Synopsis
Instructure, the company behind the educational tool Canvas, has struck a deal with the hacking group ShinyHunters. This agreement secures stolen student and school data. ShinyHunters confirmed data deletion and no further targeting of Instructure customers for payment. The House Homeland Security Committee has also requested a briefing from Instructure regarding the intrusions.In a statement posted to its website May 11, the company said it "reached an agreement with the unauthorised actor involved with this incident." As part of the agreement, all data was returned to the company, the company received digital confirmation of data destruction, and the company was informed that "no Instructure customers will be extorted as a result of this incident, publicly or otherwise."
The agreement covers all impacted Instructure customers, the statement said, "and there is no need for individual customers to attempt to engage with the unauthorized actor."
A representative for ShinyHunters, the group the claimed responsibility for the breach, said in an online message to Reuters that the "data is deleted, gone.
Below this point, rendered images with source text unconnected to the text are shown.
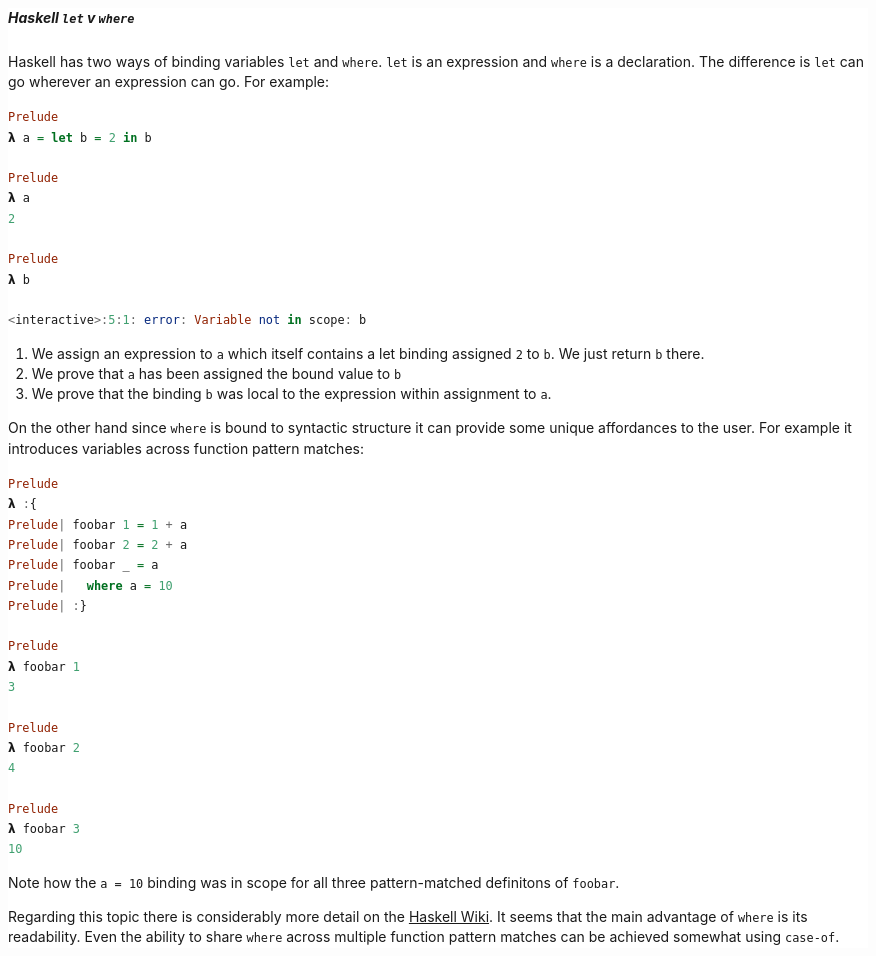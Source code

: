 ##### Haskell `let` v `where`

Haskell has two ways of binding variables `let` and `where`. `let` is an expression and `where` is a declaration. The difference is `let` can go wherever an expression can go. For example:

```haskell
Prelude
𝝺 a = let b = 2 in b

Prelude
𝝺 a
2

Prelude
𝝺 b

<interactive>:5:1: error: Variable not in scope: b
```

1.  We assign an expression to `a` which itself contains a let binding assigned `2` to `b`. We just return `b` there.
2.  We prove that `a` has been assigned the bound value to `b`
3.  We prove that the binding `b` was local to the expression within assignment to `a`.

On the other hand since `where` is bound to syntactic structure it can provide some unique affordances to the user. For example it introduces variables across function pattern matches:

```haskell
Prelude
𝝺 :{
Prelude| foobar 1 = 1 + a
Prelude| foobar 2 = 2 + a
Prelude| foobar _ = a
Prelude|   where a = 10
Prelude| :}

Prelude
𝝺 foobar 1
3

Prelude
𝝺 foobar 2
4

Prelude
𝝺 foobar 3
10
```

Note how the `a = 10` binding was in scope for all three pattern-matched definitons of `foobar`.

Regarding this topic there is considerably more detail on the [Haskell Wiki](https://wiki.haskell.org/Let_vs._Where). It seems that the main advantage of `where` is its readability. Even the ability to share `where` across multiple function pattern matches can be achieved somewhat using `case-of`.
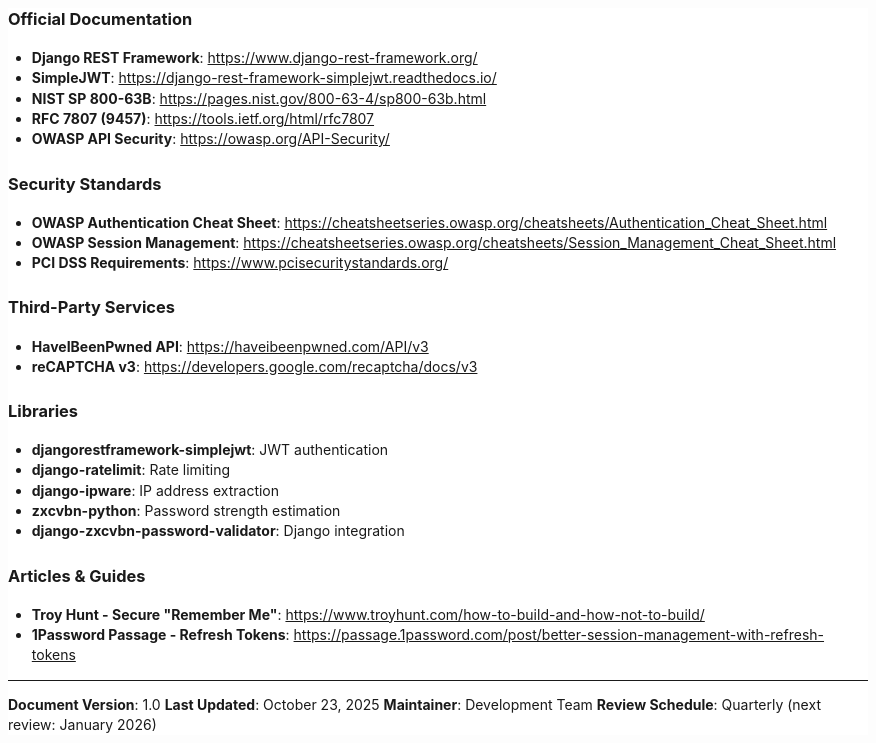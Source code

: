 ### Official Documentation

- **Django REST Framework**: https://www.django-rest-framework.org/
- **SimpleJWT**: https://django-rest-framework-simplejwt.readthedocs.io/
- **NIST SP 800-63B**: https://pages.nist.gov/800-63-4/sp800-63b.html
- **RFC 7807 (9457)**: https://tools.ietf.org/html/rfc7807
- **OWASP API Security**: https://owasp.org/API-Security/

### Security Standards

- **OWASP Authentication Cheat Sheet**: https://cheatsheetseries.owasp.org/cheatsheets/Authentication_Cheat_Sheet.html
- **OWASP Session Management**: https://cheatsheetseries.owasp.org/cheatsheets/Session_Management_Cheat_Sheet.html
- **PCI DSS Requirements**: https://www.pcisecuritystandards.org/

### Third-Party Services

- **HaveIBeenPwned API**: https://haveibeenpwned.com/API/v3
- **reCAPTCHA v3**: https://developers.google.com/recaptcha/docs/v3

### Libraries

- **djangorestframework-simplejwt**: JWT authentication
- **django-ratelimit**: Rate limiting
- **django-ipware**: IP address extraction
- **zxcvbn-python**: Password strength estimation
- **django-zxcvbn-password-validator**: Django integration

### Articles & Guides

- **Troy Hunt - Secure "Remember Me"**: https://www.troyhunt.com/how-to-build-and-how-not-to-build/
- **1Password Passage - Refresh Tokens**: https://passage.1password.com/post/better-session-management-with-refresh-tokens

---

**Document Version**: 1.0
**Last Updated**: October 23, 2025
**Maintainer**: Development Team
**Review Schedule**: Quarterly (next review: January 2026)
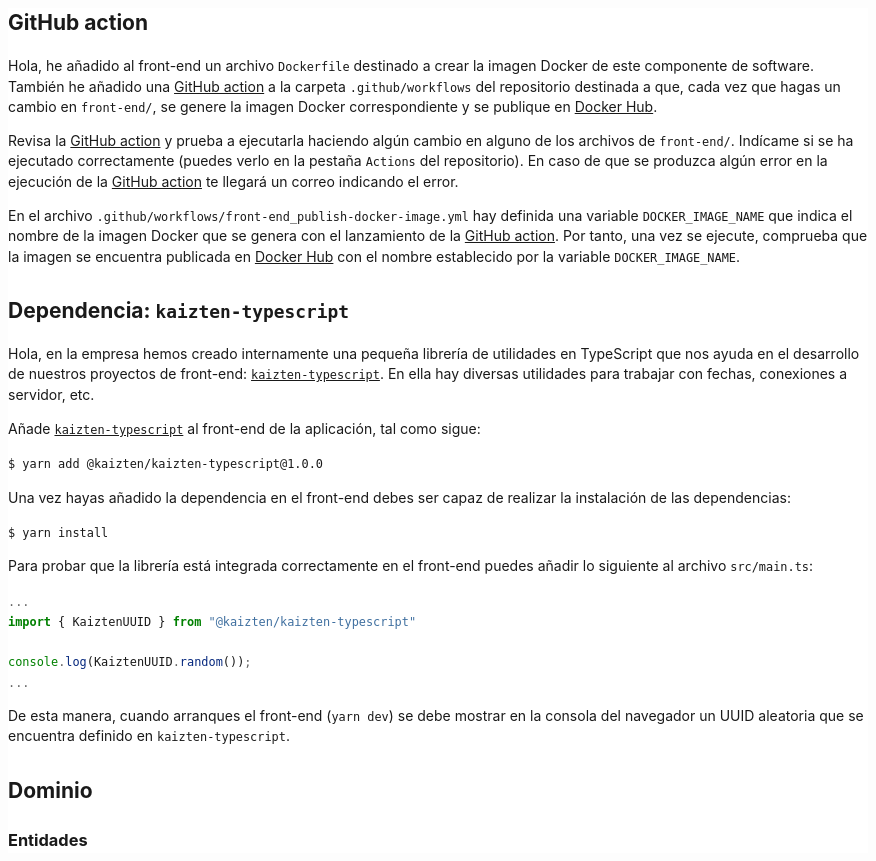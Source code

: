 ## GitHub action

Hola, he añadido al front-end un archivo `Dockerfile` destinado a crear la imagen Docker de este componente de software. También he añadido una [GitHub action](https://github.com/features/actions) a la carpeta `.github/workflows` del repositorio destinada a que, cada vez que hagas un cambio en `front-end/`, se genere la imagen Docker correspondiente y se publique en [Docker Hub](https://hub.docker.com).

Revisa la [GitHub action](https://github.com/features/actions) y prueba a ejecutarla haciendo algún cambio en alguno de los archivos de `front-end/`. Indícame si se ha ejecutado correctamente (puedes verlo en la pestaña `Actions` del repositorio). En caso de que se produzca algún error en la ejecución de la [GitHub action](https://github.com/features/actions) te llegará un correo indicando el error.

En el archivo `.github/workflows/front-end_publish-docker-image.yml` hay definida una variable `DOCKER_IMAGE_NAME` que indica el nombre de la imagen Docker que se genera con el lanzamiento de la [GitHub action](https://github.com/features/actions). Por tanto, una vez se ejecute, comprueba que la imagen se encuentra publicada en [Docker Hub](https://hub.docker.com) con el nombre establecido por la variable `DOCKER_IMAGE_NAME`.

## Dependencia: `kaizten-typescript`

Hola, en la empresa hemos creado internamente una pequeña librería de utilidades en TypeScript que nos ayuda en el desarrollo de nuestros proyectos de front-end: [`kaizten-typescript`](https://github.com/kaizten/kaizten-typescript). En ella hay diversas utilidades para trabajar con fechas, conexiones a servidor, etc.

Añade [`kaizten-typescript`](https://github.com/kaizten/kaizten-typescript) al front-end de la aplicación, tal como sigue:
```shell
$ yarn add @kaizten/kaizten-typescript@1.0.0
```
Una vez hayas añadido la dependencia en el front-end debes ser capaz de realizar la instalación de las dependencias:
```shell
$ yarn install
```
Para probar que la librería está integrada correctamente en el front-end puedes añadir lo siguiente al archivo `src/main.ts`:
```ts
...
import { KaiztenUUID } from "@kaizten/kaizten-typescript"

console.log(KaiztenUUID.random());
...
```
De esta manera, cuando arranques el front-end (`yarn dev`) se debe mostrar en la consola del navegador un UUID aleatoria que se encuentra definido en `kaizten-typescript`.

## Dominio

### Entidades
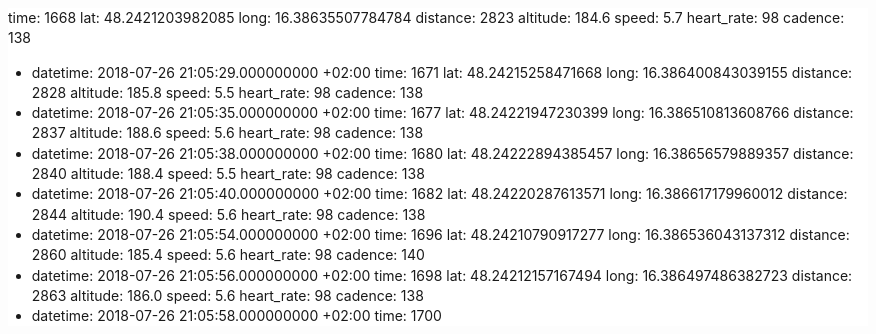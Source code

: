   time: 1668
  lat: 48.2421203982085
  long: 16.38635507784784
  distance: 2823
  altitude: 184.6
  speed: 5.7
  heart_rate: 98
  cadence: 138
- datetime: 2018-07-26 21:05:29.000000000 +02:00
  time: 1671
  lat: 48.24215258471668
  long: 16.386400843039155
  distance: 2828
  altitude: 185.8
  speed: 5.5
  heart_rate: 98
  cadence: 138
- datetime: 2018-07-26 21:05:35.000000000 +02:00
  time: 1677
  lat: 48.24221947230399
  long: 16.386510813608766
  distance: 2837
  altitude: 188.6
  speed: 5.6
  heart_rate: 98
  cadence: 138
- datetime: 2018-07-26 21:05:38.000000000 +02:00
  time: 1680
  lat: 48.24222894385457
  long: 16.38656579889357
  distance: 2840
  altitude: 188.4
  speed: 5.5
  heart_rate: 98
  cadence: 138
- datetime: 2018-07-26 21:05:40.000000000 +02:00
  time: 1682
  lat: 48.24220287613571
  long: 16.386617179960012
  distance: 2844
  altitude: 190.4
  speed: 5.6
  heart_rate: 98
  cadence: 138
- datetime: 2018-07-26 21:05:54.000000000 +02:00
  time: 1696
  lat: 48.24210790917277
  long: 16.386536043137312
  distance: 2860
  altitude: 185.4
  speed: 5.6
  heart_rate: 98
  cadence: 140
- datetime: 2018-07-26 21:05:56.000000000 +02:00
  time: 1698
  lat: 48.24212157167494
  long: 16.386497486382723
  distance: 2863
  altitude: 186.0
  speed: 5.6
  heart_rate: 98
  cadence: 138
- datetime: 2018-07-26 21:05:58.000000000 +02:00
  time: 1700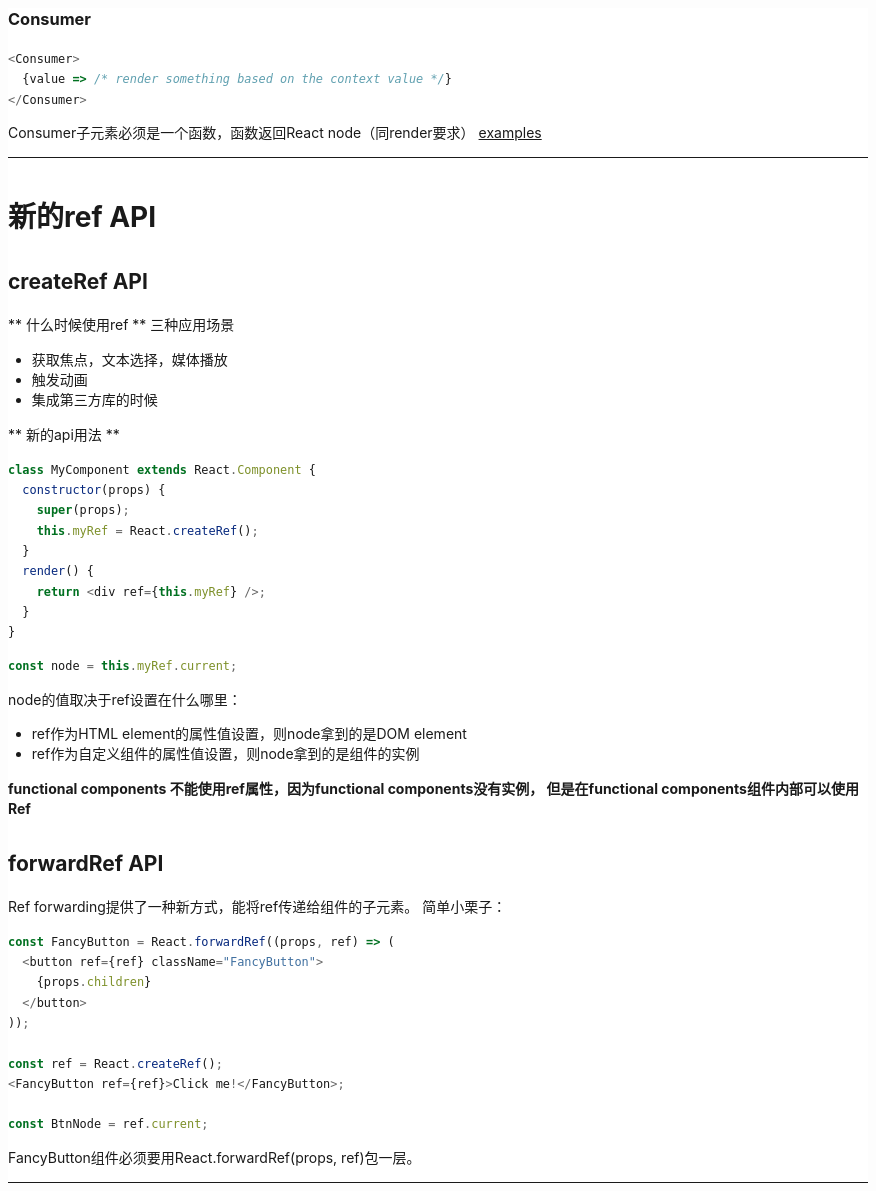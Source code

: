 ### Consumer
```js
<Consumer>
  {value => /* render something based on the context value */}
</Consumer>
```
Consumer子元素必须是一个函数，函数返回React node（同render要求）
[examples](https://reactjs.org/docs/context.html#examples)

---
# 新的ref API
## createRef API
** 什么时候使用ref **
三种应用场景
* 获取焦点，文本选择，媒体播放
* 触发动画
* 集成第三方库的时候

** 新的api用法 **
```js
class MyComponent extends React.Component {
  constructor(props) {
    super(props);
    this.myRef = React.createRef();
  }
  render() {
    return <div ref={this.myRef} />;
  }
}
```
```js
const node = this.myRef.current;
```
node的值取决于ref设置在什么哪里：
* ref作为HTML element的属性值设置，则node拿到的是DOM element
* ref作为自定义组件的属性值设置，则node拿到的是组件的实例

**functional components 不能使用ref属性，因为functional components没有实例， 但是在functional components组件内部可以使用Ref**

## forwardRef API
Ref forwarding提供了一种新方式，能将ref传递给组件的子元素。
简单小栗子：
```js
const FancyButton = React.forwardRef((props, ref) => (
  <button ref={ref} className="FancyButton">
    {props.children}
  </button>
));

const ref = React.createRef();
<FancyButton ref={ref}>Click me!</FancyButton>;

const BtnNode = ref.current;
```
FancyButton组件必须要用React.forwardRef(props, ref)包一层。

---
The company and its customers will not further be targeted or contacted for payment by us."
The representative declined to answer specific questions about the agreement.
Also on May 11, the House Homeland Security Committee sent a letter to Instructure CEO Steve Daly requesting he or another senior company executive brief the committee to address the multiple intrusions claimed by ShinyHunters, questions about the nature and amount of data stolen, what the company has done in response, and "the adequacy of the company's coordination with federal law enforcement and CISA," referring to the Department of Homeland Security's Cybersecurity and Infrastructure Security Agency.
An Instructure spokesperson did not immediately respond to a request for comment on the request for Congressional briefing or the nature of the agreement struck with ShinyHunters.